Drill Pipe Thread Considerations
Drill pipe thread steps up in three stages across the SD range — API 2 3/8" Reg for SD4, through 3 1/2" and 4 1/2" Reg for SD6/SD8, up to 6 5/8" Reg for SD10/SD12. Confirming the correct thread size alongside the shank model prevents a mismatch further up the string — pair the bit with correctly rated DTH drill pipes rather than assuming thread size scales the same way bit diameter does.
SD Shank Maintenance — What to Check Between Runs
An SD shank bit should be checked regularly for spline wear at the drive face, the surface that transmits rotational torque from the hammer chuck. Visible rounding at the spline edges, elongation in the retaining ring groove, or a noticeably looser fit against the chuck are the signs to catch before they turn into a stuck bit or accelerated hammer chuck wear.

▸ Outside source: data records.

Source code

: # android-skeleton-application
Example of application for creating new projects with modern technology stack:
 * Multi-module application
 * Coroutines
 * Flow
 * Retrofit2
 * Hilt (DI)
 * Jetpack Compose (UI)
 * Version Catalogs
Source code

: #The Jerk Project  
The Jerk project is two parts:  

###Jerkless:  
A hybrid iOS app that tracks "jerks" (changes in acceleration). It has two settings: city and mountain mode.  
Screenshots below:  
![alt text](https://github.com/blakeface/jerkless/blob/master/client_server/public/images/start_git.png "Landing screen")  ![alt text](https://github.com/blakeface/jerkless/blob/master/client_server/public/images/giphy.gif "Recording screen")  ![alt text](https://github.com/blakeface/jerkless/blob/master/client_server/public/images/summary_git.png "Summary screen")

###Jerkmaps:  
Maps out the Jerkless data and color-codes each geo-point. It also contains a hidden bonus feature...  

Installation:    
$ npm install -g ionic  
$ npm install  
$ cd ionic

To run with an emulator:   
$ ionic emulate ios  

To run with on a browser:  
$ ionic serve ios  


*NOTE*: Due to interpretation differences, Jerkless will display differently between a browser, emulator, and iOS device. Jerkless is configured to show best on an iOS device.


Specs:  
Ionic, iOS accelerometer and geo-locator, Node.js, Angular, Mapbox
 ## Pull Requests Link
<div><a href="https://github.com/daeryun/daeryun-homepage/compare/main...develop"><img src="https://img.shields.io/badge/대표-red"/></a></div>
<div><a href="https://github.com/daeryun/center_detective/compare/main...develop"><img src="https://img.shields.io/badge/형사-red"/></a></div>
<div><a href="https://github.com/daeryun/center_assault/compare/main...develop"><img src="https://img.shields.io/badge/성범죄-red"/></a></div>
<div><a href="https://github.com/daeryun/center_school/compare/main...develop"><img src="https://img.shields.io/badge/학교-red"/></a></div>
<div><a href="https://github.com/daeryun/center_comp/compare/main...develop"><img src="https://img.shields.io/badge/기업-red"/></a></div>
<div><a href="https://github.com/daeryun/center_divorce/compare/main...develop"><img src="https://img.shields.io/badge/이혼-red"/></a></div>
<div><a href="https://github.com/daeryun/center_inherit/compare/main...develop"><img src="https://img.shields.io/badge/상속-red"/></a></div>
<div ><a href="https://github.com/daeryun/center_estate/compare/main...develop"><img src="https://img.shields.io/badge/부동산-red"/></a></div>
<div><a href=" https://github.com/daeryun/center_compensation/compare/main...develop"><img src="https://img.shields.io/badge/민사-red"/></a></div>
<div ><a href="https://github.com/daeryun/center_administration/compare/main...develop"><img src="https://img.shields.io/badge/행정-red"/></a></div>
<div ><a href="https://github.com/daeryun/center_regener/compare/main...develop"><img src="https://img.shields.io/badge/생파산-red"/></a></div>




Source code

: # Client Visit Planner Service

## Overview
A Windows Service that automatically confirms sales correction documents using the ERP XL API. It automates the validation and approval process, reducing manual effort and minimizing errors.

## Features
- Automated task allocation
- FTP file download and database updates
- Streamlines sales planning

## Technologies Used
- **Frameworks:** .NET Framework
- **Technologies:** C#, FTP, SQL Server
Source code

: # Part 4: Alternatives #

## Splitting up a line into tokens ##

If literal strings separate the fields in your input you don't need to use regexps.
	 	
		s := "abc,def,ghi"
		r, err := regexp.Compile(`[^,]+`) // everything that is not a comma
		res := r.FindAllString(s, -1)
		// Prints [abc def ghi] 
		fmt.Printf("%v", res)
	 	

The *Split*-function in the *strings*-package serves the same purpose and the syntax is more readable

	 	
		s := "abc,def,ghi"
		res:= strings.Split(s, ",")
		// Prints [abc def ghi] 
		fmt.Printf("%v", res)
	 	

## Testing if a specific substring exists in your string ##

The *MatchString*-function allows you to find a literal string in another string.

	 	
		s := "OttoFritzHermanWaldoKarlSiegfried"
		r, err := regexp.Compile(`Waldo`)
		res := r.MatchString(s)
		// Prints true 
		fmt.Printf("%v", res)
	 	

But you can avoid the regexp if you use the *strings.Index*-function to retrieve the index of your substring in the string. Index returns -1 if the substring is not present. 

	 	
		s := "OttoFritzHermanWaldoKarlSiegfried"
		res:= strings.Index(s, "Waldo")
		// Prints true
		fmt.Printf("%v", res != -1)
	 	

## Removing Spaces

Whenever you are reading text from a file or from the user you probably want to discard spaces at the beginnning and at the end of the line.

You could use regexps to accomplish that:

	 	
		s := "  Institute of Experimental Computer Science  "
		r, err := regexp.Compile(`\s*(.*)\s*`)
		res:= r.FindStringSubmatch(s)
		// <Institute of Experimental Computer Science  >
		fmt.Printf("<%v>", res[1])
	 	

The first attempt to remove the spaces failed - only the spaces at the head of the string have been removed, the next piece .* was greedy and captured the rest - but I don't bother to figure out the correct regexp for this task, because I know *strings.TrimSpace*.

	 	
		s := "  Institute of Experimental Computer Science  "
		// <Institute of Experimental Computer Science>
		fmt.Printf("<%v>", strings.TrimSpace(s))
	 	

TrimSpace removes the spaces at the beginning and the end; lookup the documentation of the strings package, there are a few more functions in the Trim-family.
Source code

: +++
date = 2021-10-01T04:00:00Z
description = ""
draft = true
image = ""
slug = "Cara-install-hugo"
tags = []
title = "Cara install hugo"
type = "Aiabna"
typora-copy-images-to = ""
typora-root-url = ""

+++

Because rotation speed and impact rate both drop as SD size increases (compare SD4's 25–40 r/min against SD12's 15–25 r/min), larger shanks spend more cycles under higher per-blow load for the same drilled distance — worth factoring into how often you schedule an inspection on SD10/SD12 versus the smaller sizes.
Pair shank inspection with routine pneumatic DTH hammer chuck and piston checks, since a worn chuck accelerates shank wear on every bit that runs through it afterward.
Frequently Asked Questions
Q: What SD shank size do I need for a 200mm borehole?
A: A 200mm hole falls right at the boundary between SD6 (155–203mm) and SD8 (195–254mm). Check the specific hammer model in use — both sizes cover 195–203mm, so the correct choice depends on which hammer is actually on site, not just the target hole diameter.Q: Is SD10 always an SD-brand hammer?
A: No. Current compatibility data shows SD10 shank bits fitted to both SD-brand and COP-brand hammers, with the same bit diameter range but different air pressure and consumption figures. Confirm the hammer brand before assuming SD-brand air specifications apply.Q: Why does rotation speed drop as SD shank size increases?
A: Larger SD shanks (SD10, SD12) deliver more impact energy per blow, and hammer design trades rotation speed for that added impact energy. SD12 runs 15–25 r/min versus SD4's 25–40 r/min — this is a normal design tradeoff, not a defect.Q: Can an SD6 bit fit a DHD6 or COP-branded 6-inch hammer?
A: No. Matching nominal diameter isn't enough — SD, DHD, and COP are separate shank standards with different spline and chuck geometry. Always confirm the shank standard stamped on the hammer's chuck housing before ordering.Q: What drill pipe thread does an SD12 bit need?
A: SD12 pairs with API 6 5/8" Reg drill pipe thread, the heaviest in the SD range, matching SD10. Smaller SD sizes step down through 4 1/2", 3 1/2", and 2 3/8" Reg as bit diameter decreases.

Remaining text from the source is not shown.